How Zuckerberg Keeps His Job Despite Rampant Mismanagement and Misconduct

By Cheyenne Hunt-Majer

Approximately 92% of Meta’s shareholders signaled their displeasure with CEO and Board Chair Mark Zuckerberg at Meta’s annual shareholder meeting on May 25, but the shocking reality is that there will be zero accountability for him or anyone in the company’s leadership. It’s time for Congress to fix this with legislation that would revoke his absolute control over the company.

Zuckerberg, like many Big Tech CEOs, relies upon a dual class stock structure to avoid consequences for his mismanagement and misconduct. A dual class structure gives executives more voting power than ordinary shareholders, which they then use to insulate themselves from accountability and reform.

The way it typically works is that executives and insiders hold a special class of stocks giving them multiple votes per share (often 10), while public investors hold stocks with just one vote per share or no vote at all. This allows Big Tech executives skirt the principles of good corporate governance, letting them have their cake and sell it too.

Research has found that these dual class stock structures raise the risks of entrenched corporate directors, inflated executive compensation, poor corporate political spending choices, and lower returns for shareholders, among other hazards. Zuckerberg is the posterchild for this kind of dysfunction, mismanagement, and misconduct.

Zuckerberg has held on to his post through the Cambridge Analytica scandal, the use of Facebook by Russian operatives to interfere in the 2016 election, and whistleblower Frances Haugen’s 11 complaints to the U.S. Securities and Exchange Commission, which revealed that Meta’s platforms have promoted hate speech, fake news, anorexia, election manipulation, violence, child exploitation, white supremacy, vaccine misinformation, and much more.

Even after Meta’s stock fell 25% in February, resulting in a record market loss of $230 billion in a single day, Zuckerberg remained at the helm.

Zuckerberg avoids accountability through Meta’s dual class shares, which are designated as either Class A or Class B. It’s these Class B shares that allow him to dictate the outcome of shareholder votes.

Zuckerberg holds about 82% of the company’s Class B stock, giving him around 53% of the total voting power, despite owning only about 14% of all shares.

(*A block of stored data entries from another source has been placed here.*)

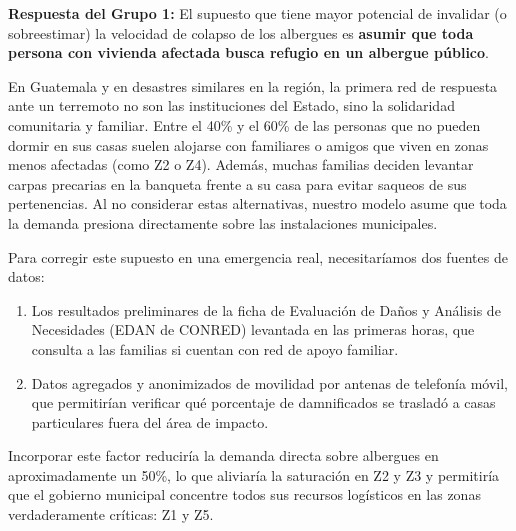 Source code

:\documentclass[10pt,letterpaper]{article}
\begin{document}
\textbf{Respuesta del Grupo 1:}
El supuesto que tiene mayor potencial de invalidar (o sobreestimar) la velocidad de colapso de los albergues es \textbf{asumir que toda persona con vivienda afectada busca refugio en un albergue público}. 

En Guatemala y en desastres similares en la región, la primera red de respuesta ante un terremoto no son las instituciones del Estado, sino la solidaridad comunitaria y familiar. Entre el 40\% y el 60\% de las personas que no pueden dormir en sus casas suelen alojarse con familiares o amigos que viven en zonas menos afectadas (como Z2 o Z4). Además, muchas familias deciden levantar carpas precarias en la banqueta frente a su casa para evitar saqueos de sus pertenencias. Al no considerar estas alternativas, nuestro modelo asume que toda la demanda presiona directamente sobre las instalaciones municipales.

Para corregir este supuesto en una emergencia real, necesitaríamos dos fuentes de datos:
\begin{enumerate}
    \item Los resultados preliminares de la ficha de Evaluación de Daños y Análisis de Necesidades (EDAN de CONRED) levantada en las primeras horas, que consulta a las familias si cuentan con red de apoyo familiar.
    \item Datos agregados y anonimizados de movilidad por antenas de telefonía móvil, que permitirían verificar qué porcentaje de damnificados se trasladó a casas particulares fuera del área de impacto.
\end{enumerate}
Incorporar este factor reduciría la demanda directa sobre albergues en aproximadamente un 50\%, lo que aliviaría la saturación en Z2 y Z3 y permitiría que el gobierno municipal concentre todos sus recursos logísticos en las zonas verdaderamente críticas: Z1 y Z5.
\end{document}
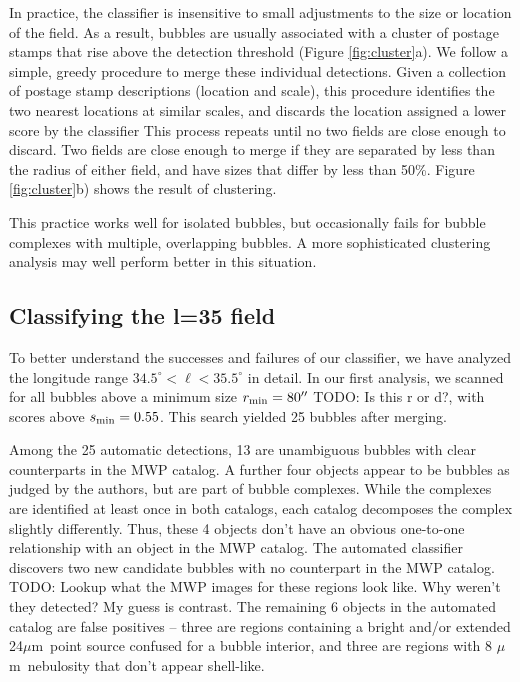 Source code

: \documentclass[preprint]{aastex}
\newcommand{\todo}[1]{{\color[rgb]{0, .5, .5} TODO: #1}}
\newcommand{\um}[0]{$\mu$m}
\begin{document}
In practice, the classifier is insensitive to small adjustments to the size or location of the field. As a result, bubbles are usually associated with a cluster of postage stamps that rise above the detection threshold (Figure \ref{fig:cluster}a). We follow a simple, greedy procedure to merge these individual detections. Given a collection of postage stamp descriptions (location and scale), this procedure identifies the two nearest locations at similar scales, and discards the location assigned a lower score by the classifier This process repeats until no two fields are close enough to discard. Two fields are close enough to merge if they are separated by less than the radius of either field, and have sizes that differ by less than 50\%. Figure \ref{fig:cluster}b) shows the result of clustering.

This practice works well for isolated bubbles, but occasionally fails for bubble complexes with multiple, overlapping bubbles. A more sophisticated clustering analysis may well perform better in this situation.

\subsection{Classifying the l=35 field}
\label{sec:case_study}
To better understand the successes and failures of our classifier, we have analyzed the longitude range $34.5^\circ < \ell < 35.5^\circ$ in detail. In our first analysis, we scanned for all bubbles above a minimum size $r _{\rm min} = 80''$ \todo{Is this r or d?}, with scores above $s_{\rm min} = 0.55$. This search yielded 25 bubbles after merging. 

Among the 25 automatic detections, 13 are unambiguous bubbles with clear counterparts in the MWP catalog. A further four objects appear to be bubbles as judged by the authors, but are part of bubble complexes. While the complexes are identified at least once in both catalogs, each catalog decomposes the complex slightly differently. Thus, these 4 objects don't have an obvious one-to-one relationship with an object in the MWP catalog. The automated classifier discovers two new candidate bubbles with no counterpart in the MWP catalog. \todo{Lookup what the MWP images for these regions look like. Why weren't they detected? My guess is contrast}. The remaining 6 objects in the automated catalog are false positives -- three are regions containing a bright and/or extended 24\um\, point source confused for a bubble interior, and three are regions with 8 \um\, nebulosity that don't appear shell-like.
\end{document}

In a well governed company, the board chair is responsible for overseeing the CEO. But at Facebook, Zuckerberg is both CEO and board chair. Likewise, in a well governed company, the entire board oversees the CEO. But again, Zuckerberg controls the shares that elect the board.

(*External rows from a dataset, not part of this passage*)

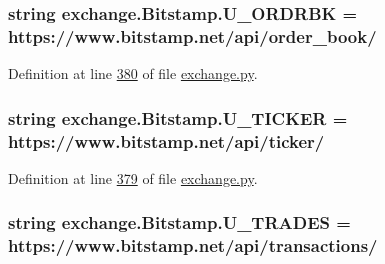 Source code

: \subsubsection[{\texorpdfstring{U\+\_\+\+O\+R\+D\+R\+BK}{U_ORDRBK}}]{\setlength{\rightskip}{0pt plus 5cm}string exchange.\+Bitstamp.\+U\+\_\+\+O\+R\+D\+R\+BK = \textquotesingle{}https\+://www.\+bitstamp.\+net/api/order\+\_\+book/\textquotesingle{}\hspace{0.3cm}{\ttfamily [static]}}\hypertarget{classexchange_1_1_bitstamp_ab83fdca31947f7b1a9ff6713945baec0}{}\label{classexchange_1_1_bitstamp_ab83fdca31947f7b1a9ff6713945baec0}


Definition at line \hyperlink{exchange_8py_source_l00380}{380} of file \hyperlink{exchange_8py_source}{exchange.\+py}.

\subsubsection[{\texorpdfstring{U\+\_\+\+T\+I\+C\+K\+ER}{U_TICKER}}]{\setlength{\rightskip}{0pt plus 5cm}string exchange.\+Bitstamp.\+U\+\_\+\+T\+I\+C\+K\+ER = \textquotesingle{}https\+://www.\+bitstamp.\+net/api/{\bf ticker}/\textquotesingle{}\hspace{0.3cm}{\ttfamily [static]}}\hypertarget{classexchange_1_1_bitstamp_ad8453cd76be07bef0001b642e110f981}{}\label{classexchange_1_1_bitstamp_ad8453cd76be07bef0001b642e110f981}


Definition at line \hyperlink{exchange_8py_source_l00379}{379} of file \hyperlink{exchange_8py_source}{exchange.\+py}.

\subsubsection[{\texorpdfstring{U\+\_\+\+T\+R\+A\+D\+ES}{U_TRADES}}]{\setlength{\rightskip}{0pt plus 5cm}string exchange.\+Bitstamp.\+U\+\_\+\+T\+R\+A\+D\+ES = \textquotesingle{}https\+://www.\+bitstamp.\+net/api/transactions/\textquotesingle{}\hspace{0.3cm}{\ttfamily [static]}}\hypertarget{classexchange_1_1_bitstamp_a2424678b2c64d540ce9ecd0af2f96991}{}\label{classexchange_1_1_bitstamp_a2424678b2c64d540ce9ecd0af2f96991}


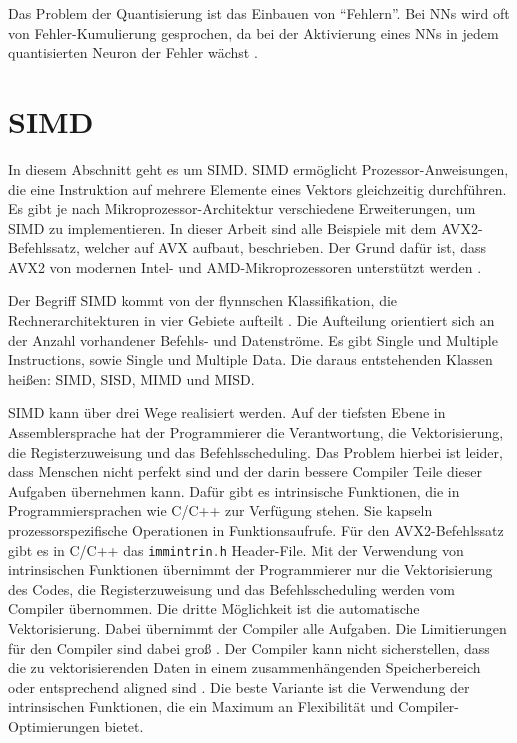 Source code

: Das Problem der Quantisierung ist das Einbauen von \enquote{Fehlern}. Bei \acp{NN} wird oft von Fehler-Kumulierung gesprochen, da bei der Aktivierung eines \acp{NN} in jedem quantisierten Neuron der Fehler wächst \cite{Park2018}.

\section{SIMD}

In diesem Abschnitt geht es um \ac{SIMD}. \ac{SIMD} ermöglicht Prozessor-Anweisungen, die eine Instruktion auf mehrere Elemente eines Vektors gleichzeitig durchführen. Es gibt je nach Mikroprozessor-Architektur verschiedene Erweiterungen, um \ac{SIMD} zu implementieren. In dieser Arbeit sind alle Beispiele mit dem \ac{AVX2}-Befehlssatz, welcher auf \ac{AVX} aufbaut, beschrieben. Der Grund dafür ist, dass \ac{AVX2} von modernen Intel- und AMD-Mikroprozessoren unterstützt werden \cite[S. 117]{fog2006optimizing}.

Der Begriff \ac{SIMD} kommt von der flynnschen Klassifikation, die Rechnerarchitekturen in vier Gebiete aufteilt \cite{Flynn1972}. Die Aufteilung orientiert sich an der Anzahl vorhandener Befehls- und Datenströme. Es gibt Single und Multiple Instructions, sowie Single und Multiple Data. Die daraus entstehenden Klassen heißen: \ac{SIMD}, \ac{SISD}, \ac{MIMD} und \ac{MISD}.

\ac{SIMD} kann über drei Wege realisiert werden. Auf der tiefsten Ebene in Assemblersprache hat der Programmierer die Verantwortung, die Vektorisierung, die Registerzuweisung und das Befehlsscheduling. Das Problem hierbei ist leider, dass Menschen nicht perfekt sind und der darin bessere Compiler Teile dieser Aufgaben übernehmen kann. Dafür gibt es intrinsische Funktionen, die in Programmiersprachen wie C/C++ zur Verfügung stehen. Sie kapseln prozessorspezifische Operationen in Funktionsaufrufe. Für den \ac{AVX2}-Befehlssatz gibt es in C/C++ das \lstinline[language=C++]{immintrin.h} Header-File. Mit der Verwendung von intrinsischen Funktionen übernimmt der Programmierer nur die Vektorisierung des Codes, die Registerzuweisung und das Befehlsscheduling werden vom Compiler übernommen. Die dritte Möglichkeit ist die automatische Vektorisierung. Dabei übernimmt der Compiler alle Aufgaben. Die Limitierungen für den Compiler sind dabei groß \cite{ren2003preliminary}. Der Compiler kann nicht sicherstellen, dass die zu vektorisierenden Daten in einem zusammenhängenden Speicherbereich oder entsprechend aligned sind \cite[S. 118-120]{fog2006optimizing}. Die beste Variante ist die Verwendung der intrinsischen Funktionen, die ein Maximum an Flexibilität und Compiler-Optimierungen bietet.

In June 2019, 68% of Facebook’s outside shareholders voted to strip Zuckerberg of his role as chair. But Zuckerberg’s super-votes overrode that majority.

Shareholders also attempted to terminate the dual-class system by a vote of 83% of the regular investors. Again, the effort failed because the dual-class structure allowed Zuckerberg to overrule them.

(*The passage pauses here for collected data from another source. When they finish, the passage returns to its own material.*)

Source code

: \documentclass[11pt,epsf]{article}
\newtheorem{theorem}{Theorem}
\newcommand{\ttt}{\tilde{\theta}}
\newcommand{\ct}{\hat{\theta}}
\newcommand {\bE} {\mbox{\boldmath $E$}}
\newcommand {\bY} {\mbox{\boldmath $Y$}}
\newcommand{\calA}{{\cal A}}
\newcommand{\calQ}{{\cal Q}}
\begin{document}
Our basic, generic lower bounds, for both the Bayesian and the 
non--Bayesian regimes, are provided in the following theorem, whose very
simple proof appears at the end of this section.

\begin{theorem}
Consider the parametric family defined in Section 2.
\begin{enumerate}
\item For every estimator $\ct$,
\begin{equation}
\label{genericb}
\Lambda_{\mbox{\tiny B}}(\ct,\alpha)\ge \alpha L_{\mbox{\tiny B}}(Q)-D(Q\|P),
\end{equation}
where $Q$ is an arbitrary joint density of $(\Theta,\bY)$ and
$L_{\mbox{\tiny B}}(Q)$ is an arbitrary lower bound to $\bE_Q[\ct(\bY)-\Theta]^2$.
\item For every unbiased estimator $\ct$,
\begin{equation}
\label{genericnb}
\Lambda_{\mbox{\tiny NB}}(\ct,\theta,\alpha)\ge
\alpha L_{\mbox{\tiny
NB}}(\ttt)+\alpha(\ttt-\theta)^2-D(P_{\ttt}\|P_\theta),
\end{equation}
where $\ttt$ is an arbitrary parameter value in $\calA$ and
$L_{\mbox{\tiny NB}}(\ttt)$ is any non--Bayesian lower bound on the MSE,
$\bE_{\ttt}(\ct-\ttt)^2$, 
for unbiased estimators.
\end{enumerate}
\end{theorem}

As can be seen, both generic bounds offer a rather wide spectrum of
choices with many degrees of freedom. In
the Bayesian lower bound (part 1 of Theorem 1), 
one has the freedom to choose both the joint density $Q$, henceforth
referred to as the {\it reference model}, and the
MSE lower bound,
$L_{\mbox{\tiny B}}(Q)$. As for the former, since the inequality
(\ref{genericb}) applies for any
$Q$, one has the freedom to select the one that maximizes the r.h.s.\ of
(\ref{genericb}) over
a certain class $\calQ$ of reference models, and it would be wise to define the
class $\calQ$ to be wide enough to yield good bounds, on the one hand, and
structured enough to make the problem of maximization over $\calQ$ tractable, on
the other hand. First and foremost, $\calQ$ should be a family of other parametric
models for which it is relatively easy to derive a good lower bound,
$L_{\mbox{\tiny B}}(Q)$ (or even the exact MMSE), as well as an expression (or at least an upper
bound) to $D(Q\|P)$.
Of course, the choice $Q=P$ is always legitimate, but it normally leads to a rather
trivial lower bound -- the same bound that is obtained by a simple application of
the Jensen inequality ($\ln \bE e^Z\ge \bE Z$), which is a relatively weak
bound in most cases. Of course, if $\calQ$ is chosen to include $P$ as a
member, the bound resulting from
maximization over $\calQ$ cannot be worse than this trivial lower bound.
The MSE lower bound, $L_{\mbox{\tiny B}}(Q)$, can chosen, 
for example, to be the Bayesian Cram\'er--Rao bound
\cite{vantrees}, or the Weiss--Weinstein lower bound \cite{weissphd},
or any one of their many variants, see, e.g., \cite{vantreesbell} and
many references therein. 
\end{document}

At Meta’s most recent shareholder meeting, shareholders demonstrated their distain for the dual-class structure by an even larger majority, with approximately 92% of them voting to restore their equal voting rights.

While our government can assess fines for corporate misconduct, the $5 billion fine imposed on Facebook for the Cambridge Analytica scandal was too small to have a deterrent effect. The company made more than that amount in profit in just three months.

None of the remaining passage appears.